#### Work instructions
Lines holding the string "that" are the ones to copy; find them all in the data.

#### Provided records
● ● ●

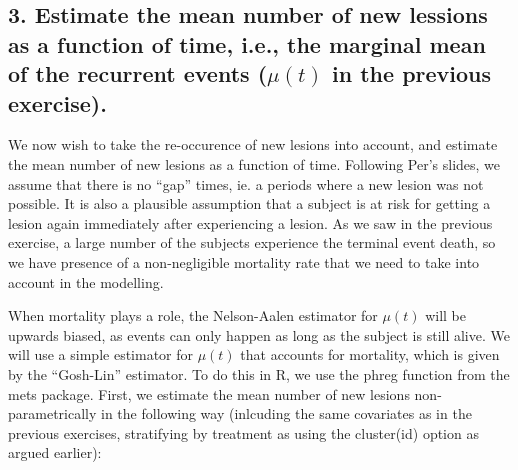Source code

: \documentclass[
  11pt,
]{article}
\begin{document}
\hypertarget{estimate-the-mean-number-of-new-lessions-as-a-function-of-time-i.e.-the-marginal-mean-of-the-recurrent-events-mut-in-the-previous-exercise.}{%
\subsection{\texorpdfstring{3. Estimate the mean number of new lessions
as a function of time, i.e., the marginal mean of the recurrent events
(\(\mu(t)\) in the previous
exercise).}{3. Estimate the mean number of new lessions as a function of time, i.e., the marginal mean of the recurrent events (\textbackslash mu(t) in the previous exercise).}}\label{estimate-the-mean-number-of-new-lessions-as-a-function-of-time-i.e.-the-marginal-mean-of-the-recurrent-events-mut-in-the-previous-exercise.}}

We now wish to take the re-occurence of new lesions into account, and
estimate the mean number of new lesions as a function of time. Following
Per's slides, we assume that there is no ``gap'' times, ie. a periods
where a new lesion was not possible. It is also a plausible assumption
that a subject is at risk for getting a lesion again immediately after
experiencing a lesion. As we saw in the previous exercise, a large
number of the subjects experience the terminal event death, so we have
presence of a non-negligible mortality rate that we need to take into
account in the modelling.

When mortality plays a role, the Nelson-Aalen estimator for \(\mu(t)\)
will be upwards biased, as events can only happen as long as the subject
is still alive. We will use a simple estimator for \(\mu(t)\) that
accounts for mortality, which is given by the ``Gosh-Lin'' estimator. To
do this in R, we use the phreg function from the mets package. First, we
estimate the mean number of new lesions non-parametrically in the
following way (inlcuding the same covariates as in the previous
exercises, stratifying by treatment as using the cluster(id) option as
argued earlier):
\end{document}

● ● ●

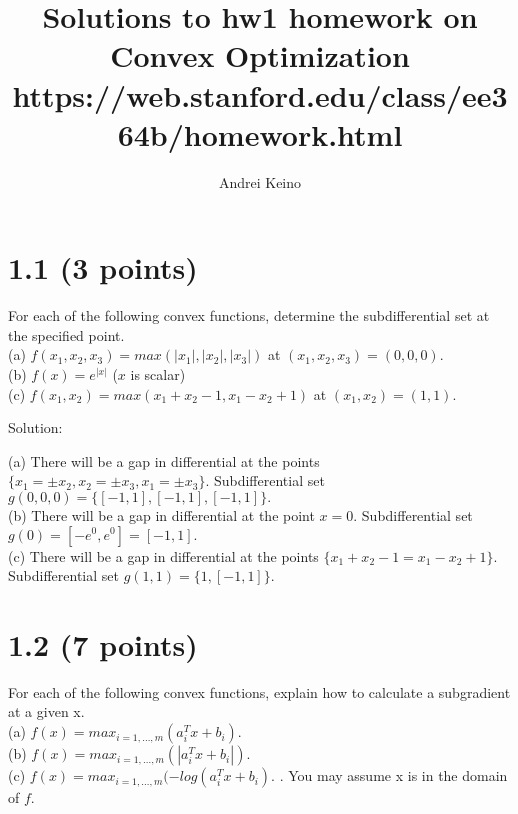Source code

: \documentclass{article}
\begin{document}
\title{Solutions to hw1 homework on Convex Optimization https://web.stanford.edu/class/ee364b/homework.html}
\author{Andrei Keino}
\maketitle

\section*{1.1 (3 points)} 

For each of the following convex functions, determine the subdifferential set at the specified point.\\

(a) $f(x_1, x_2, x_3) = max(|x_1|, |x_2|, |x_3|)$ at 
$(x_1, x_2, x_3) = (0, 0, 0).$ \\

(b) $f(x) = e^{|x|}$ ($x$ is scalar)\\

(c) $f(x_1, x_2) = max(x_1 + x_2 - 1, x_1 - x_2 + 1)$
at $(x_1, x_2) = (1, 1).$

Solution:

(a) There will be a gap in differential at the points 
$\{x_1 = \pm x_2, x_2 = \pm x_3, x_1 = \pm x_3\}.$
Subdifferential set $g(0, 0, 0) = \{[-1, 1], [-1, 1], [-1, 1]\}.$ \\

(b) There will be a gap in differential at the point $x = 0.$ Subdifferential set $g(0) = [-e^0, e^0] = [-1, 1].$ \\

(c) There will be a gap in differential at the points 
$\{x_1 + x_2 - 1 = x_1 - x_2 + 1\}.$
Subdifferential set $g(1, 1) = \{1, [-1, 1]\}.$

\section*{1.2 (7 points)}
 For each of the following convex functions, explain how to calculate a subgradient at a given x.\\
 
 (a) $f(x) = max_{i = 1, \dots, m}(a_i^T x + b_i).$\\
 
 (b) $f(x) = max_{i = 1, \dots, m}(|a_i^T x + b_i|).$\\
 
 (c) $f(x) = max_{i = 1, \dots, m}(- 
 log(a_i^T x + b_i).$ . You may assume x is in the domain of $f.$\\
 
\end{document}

● ● ●

#### Solution for this problem
Per's slides, we assume that there is no ``gap'' times, ie. a periods
that a subject is at risk for getting a lesion again immediately after
presence of a non-negligible mortality rate that we need to take into
is still alive. We will use a simple estimator for \(\mu(t)\) that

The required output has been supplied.